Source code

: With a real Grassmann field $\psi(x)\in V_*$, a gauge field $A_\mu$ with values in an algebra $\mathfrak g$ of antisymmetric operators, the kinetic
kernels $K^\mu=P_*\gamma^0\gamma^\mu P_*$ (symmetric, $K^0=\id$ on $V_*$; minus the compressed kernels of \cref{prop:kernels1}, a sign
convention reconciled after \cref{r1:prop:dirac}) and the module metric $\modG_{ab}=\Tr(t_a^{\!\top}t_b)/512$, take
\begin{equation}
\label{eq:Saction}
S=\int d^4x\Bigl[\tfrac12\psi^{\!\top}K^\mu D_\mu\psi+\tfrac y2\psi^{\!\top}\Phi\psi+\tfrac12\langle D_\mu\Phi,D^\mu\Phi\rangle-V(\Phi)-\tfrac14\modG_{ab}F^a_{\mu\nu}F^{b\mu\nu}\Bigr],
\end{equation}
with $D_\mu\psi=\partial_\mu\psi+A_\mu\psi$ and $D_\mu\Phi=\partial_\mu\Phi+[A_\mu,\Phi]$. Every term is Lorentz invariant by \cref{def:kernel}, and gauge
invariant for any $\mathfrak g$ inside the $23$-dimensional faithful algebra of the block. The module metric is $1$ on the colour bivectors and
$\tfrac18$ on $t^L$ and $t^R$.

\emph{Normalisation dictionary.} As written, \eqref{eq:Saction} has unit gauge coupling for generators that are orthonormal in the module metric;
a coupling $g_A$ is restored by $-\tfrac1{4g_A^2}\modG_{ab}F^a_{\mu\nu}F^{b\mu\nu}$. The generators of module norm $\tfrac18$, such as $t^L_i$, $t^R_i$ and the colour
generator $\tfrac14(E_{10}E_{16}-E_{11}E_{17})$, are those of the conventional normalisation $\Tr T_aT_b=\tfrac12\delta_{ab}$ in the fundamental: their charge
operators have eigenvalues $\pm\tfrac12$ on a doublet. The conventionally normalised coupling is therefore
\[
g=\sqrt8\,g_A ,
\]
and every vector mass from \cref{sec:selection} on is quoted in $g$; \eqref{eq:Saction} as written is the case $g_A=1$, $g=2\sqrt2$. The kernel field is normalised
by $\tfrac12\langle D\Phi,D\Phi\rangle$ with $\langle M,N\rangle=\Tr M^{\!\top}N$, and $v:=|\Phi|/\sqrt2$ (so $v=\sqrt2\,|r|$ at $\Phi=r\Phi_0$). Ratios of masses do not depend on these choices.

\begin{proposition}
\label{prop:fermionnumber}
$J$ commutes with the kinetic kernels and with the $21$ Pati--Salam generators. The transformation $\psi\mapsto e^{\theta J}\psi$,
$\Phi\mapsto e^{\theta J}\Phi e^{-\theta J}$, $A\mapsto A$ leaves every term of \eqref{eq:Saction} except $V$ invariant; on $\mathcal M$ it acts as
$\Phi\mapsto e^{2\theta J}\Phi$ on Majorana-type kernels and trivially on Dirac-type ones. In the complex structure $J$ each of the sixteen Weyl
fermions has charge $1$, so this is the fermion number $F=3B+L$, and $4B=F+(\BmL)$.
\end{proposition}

• **Task statement**:
Retype, exactly as written, each line from the one containing "and every vector" through the last line of the listing above, and leave out all other lines.

• **Exercise answer**:
and every vector mass from \cref{sec:selection} on is quoted in $g$; \eqref{eq:Saction} as written is the case $g_A=1$, $g=2\sqrt2$. The kernel field is normalised
by $\tfrac12\langle D\Phi,D\Phi\rangle$ with $\langle M,N\rangle=\Tr M^{\!\top}N$, and $v:=|\Phi|/\sqrt2$ (so $v=\sqrt2\,|r|$ at $\Phi=r\Phi_0$). Ratios of masses do not depend on these choices.

\begin{proposition}
\label{prop:fermionnumber}
$J$ commutes with the kinetic kernels and with the $21$ Pati--Salam generators. The transformation $\psi\mapsto e^{\theta J}\psi$,
$\Phi\mapsto e^{\theta J}\Phi e^{-\theta J}$, $A\mapsto A$ leaves every term of \eqref{eq:Saction} except $V$ invariant; on $\mathcal M$ it acts as
$\Phi\mapsto e^{2\theta J}\Phi$ on Majorana-type kernels and trivially on Dirac-type ones. In the complex structure $J$ each of the sixteen Weyl
fermions has charge $1$, so this is the fermion number $F=3B+L$, and $4B=F+(\BmL)$.
\end{proposition}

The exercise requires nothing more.